Dataset section start

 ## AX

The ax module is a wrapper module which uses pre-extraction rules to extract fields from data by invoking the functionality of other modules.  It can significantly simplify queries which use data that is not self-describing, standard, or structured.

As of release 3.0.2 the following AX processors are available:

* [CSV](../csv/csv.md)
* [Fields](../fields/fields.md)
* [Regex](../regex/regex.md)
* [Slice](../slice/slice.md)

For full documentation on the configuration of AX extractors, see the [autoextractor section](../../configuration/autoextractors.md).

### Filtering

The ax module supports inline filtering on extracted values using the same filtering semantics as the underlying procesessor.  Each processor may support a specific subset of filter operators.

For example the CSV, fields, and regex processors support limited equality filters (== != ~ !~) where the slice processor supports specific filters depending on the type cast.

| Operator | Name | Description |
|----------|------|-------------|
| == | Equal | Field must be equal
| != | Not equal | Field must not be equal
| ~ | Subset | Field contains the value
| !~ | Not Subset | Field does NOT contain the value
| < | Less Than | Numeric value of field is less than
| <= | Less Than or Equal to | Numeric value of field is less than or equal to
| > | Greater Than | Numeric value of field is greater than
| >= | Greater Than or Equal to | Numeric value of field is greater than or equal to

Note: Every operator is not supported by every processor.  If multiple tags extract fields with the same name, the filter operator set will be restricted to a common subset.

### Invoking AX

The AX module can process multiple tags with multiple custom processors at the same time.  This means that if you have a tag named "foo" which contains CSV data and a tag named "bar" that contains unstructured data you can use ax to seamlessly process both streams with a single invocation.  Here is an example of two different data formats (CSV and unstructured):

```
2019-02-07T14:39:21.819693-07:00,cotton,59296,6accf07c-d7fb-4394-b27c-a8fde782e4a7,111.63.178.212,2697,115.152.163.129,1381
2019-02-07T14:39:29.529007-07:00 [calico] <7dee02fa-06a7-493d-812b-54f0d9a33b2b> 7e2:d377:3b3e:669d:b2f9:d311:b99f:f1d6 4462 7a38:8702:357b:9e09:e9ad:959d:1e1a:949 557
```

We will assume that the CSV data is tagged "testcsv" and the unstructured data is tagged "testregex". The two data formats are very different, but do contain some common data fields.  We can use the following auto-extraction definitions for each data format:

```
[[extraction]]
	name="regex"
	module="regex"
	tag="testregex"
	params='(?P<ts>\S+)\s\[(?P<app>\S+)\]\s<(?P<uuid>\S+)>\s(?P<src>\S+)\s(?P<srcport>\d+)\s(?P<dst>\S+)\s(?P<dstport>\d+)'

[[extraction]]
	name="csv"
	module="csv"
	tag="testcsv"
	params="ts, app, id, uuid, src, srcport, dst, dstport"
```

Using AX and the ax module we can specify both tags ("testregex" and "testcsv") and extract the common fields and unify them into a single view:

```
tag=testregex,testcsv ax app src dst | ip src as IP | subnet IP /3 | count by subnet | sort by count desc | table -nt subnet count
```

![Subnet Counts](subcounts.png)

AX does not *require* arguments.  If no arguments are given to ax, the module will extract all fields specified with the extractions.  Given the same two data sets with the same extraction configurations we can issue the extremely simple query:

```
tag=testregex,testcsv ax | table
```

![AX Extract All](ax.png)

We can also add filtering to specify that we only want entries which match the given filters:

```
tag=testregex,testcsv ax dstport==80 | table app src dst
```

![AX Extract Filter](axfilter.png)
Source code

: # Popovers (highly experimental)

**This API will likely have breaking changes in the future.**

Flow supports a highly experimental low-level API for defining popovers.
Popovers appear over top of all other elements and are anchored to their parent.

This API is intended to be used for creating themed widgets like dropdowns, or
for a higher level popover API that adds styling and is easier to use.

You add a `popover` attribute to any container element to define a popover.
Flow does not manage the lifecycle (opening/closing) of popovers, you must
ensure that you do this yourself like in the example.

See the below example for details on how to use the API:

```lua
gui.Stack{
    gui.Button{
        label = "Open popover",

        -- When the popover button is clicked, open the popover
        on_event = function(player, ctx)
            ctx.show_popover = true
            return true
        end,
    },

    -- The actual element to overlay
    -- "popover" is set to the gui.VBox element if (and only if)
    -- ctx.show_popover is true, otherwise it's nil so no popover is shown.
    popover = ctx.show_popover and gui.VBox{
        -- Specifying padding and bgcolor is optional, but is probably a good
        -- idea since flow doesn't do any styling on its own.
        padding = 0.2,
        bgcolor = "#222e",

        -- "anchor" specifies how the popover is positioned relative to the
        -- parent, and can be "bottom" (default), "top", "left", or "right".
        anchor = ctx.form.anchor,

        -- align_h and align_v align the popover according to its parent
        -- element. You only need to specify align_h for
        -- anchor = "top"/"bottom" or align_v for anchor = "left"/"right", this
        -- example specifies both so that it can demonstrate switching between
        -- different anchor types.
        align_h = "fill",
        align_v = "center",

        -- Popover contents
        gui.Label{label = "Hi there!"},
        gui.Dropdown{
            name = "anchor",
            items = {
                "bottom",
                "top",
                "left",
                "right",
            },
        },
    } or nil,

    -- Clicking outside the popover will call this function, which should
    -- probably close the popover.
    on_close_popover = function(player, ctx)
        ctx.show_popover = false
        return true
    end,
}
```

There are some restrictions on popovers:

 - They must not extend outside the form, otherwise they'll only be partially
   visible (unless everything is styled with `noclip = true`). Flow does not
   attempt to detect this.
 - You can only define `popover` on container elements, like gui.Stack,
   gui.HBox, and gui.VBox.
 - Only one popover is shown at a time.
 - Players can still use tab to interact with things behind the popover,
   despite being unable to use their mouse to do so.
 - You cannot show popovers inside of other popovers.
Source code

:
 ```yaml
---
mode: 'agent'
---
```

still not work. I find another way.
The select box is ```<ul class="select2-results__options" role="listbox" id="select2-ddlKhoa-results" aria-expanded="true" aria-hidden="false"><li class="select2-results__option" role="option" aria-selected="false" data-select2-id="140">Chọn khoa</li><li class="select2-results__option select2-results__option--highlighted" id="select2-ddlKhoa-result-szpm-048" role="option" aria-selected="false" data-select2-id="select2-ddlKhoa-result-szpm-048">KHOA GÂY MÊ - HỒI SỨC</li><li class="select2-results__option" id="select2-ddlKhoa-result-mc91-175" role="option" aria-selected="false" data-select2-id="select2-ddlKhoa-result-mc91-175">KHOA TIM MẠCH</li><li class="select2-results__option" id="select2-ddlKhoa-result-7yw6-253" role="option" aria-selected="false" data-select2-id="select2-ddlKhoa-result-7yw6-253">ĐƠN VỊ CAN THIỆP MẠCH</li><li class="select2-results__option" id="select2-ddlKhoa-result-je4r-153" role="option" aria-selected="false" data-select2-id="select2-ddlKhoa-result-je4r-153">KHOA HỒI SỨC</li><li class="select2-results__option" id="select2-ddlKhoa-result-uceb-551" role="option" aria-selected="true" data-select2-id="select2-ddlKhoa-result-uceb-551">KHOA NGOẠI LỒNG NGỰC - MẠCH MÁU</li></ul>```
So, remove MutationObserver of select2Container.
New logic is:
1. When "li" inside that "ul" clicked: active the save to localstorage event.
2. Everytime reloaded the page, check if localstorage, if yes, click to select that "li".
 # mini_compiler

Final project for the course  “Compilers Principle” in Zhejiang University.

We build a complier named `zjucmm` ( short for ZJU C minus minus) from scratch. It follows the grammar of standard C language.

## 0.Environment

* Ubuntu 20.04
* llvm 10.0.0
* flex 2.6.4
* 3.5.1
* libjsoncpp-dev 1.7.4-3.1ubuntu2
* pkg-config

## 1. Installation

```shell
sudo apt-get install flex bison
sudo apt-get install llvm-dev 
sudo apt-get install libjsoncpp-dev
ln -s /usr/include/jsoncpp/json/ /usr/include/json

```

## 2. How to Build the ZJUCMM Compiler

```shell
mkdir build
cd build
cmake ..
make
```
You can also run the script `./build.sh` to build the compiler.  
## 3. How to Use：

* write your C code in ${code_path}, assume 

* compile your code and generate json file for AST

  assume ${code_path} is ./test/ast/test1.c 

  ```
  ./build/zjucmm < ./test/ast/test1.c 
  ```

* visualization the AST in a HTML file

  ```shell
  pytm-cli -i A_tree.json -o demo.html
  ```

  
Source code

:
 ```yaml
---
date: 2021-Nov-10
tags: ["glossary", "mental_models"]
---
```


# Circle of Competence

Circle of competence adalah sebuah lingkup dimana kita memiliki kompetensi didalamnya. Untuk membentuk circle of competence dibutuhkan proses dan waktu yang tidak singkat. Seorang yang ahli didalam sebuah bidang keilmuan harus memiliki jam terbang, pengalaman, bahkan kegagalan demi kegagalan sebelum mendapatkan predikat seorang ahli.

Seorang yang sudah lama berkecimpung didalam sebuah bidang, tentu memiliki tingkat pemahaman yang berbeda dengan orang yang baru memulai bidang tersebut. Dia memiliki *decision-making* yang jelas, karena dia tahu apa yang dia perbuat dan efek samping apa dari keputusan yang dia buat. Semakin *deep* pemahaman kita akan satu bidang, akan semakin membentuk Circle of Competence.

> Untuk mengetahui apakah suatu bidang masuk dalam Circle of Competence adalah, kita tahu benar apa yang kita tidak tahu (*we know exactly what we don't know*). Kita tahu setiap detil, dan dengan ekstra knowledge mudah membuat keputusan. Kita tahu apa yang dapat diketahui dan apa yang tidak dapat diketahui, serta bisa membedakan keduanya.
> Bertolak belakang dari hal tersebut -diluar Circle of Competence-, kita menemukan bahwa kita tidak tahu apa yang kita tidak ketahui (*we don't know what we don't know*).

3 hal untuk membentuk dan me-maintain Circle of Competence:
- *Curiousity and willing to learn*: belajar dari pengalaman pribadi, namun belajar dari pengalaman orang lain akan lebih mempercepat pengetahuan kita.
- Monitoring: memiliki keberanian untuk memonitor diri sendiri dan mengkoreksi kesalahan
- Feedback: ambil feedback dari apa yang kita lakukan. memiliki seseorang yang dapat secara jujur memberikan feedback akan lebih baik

Dataset section end

Problem to work on: Search the entries for the string "that" and return each line where it turns up.

Response:
The ax module is a wrapper module which uses pre-extraction rules to extract fields from data by invoking the functionality of other modules.  It can significantly simplify queries which use data that is not self-describing, standard, or structured.
The AX module can process multiple tags with multiple custom processors at the same time.  This means that if you have a tag named "foo" which contains CSV data and a tag named "bar" that contains unstructured data you can use ax to seamlessly process both streams with a single invocation.  Here is an example of two different data formats (CSV and unstructured):
We will assume that the CSV data is tagged "testcsv" and the unstructured data is tagged "testregex". The two data formats are very different, but do contain some common data fields.  We can use the following auto-extraction definitions for each data format:
We can also add filtering to specify that we only want entries which match the given filters:
for a higher level popover API that adds styling and is easier to use.
ensure that you do this yourself like in the example.
        -- example specifies both so that it can demonstrate switching between
1. When "li" inside that "ul" clicked: active the save to localstorage event.
2. Everytime reloaded the page, check if localstorage, if yes, click to select that "li".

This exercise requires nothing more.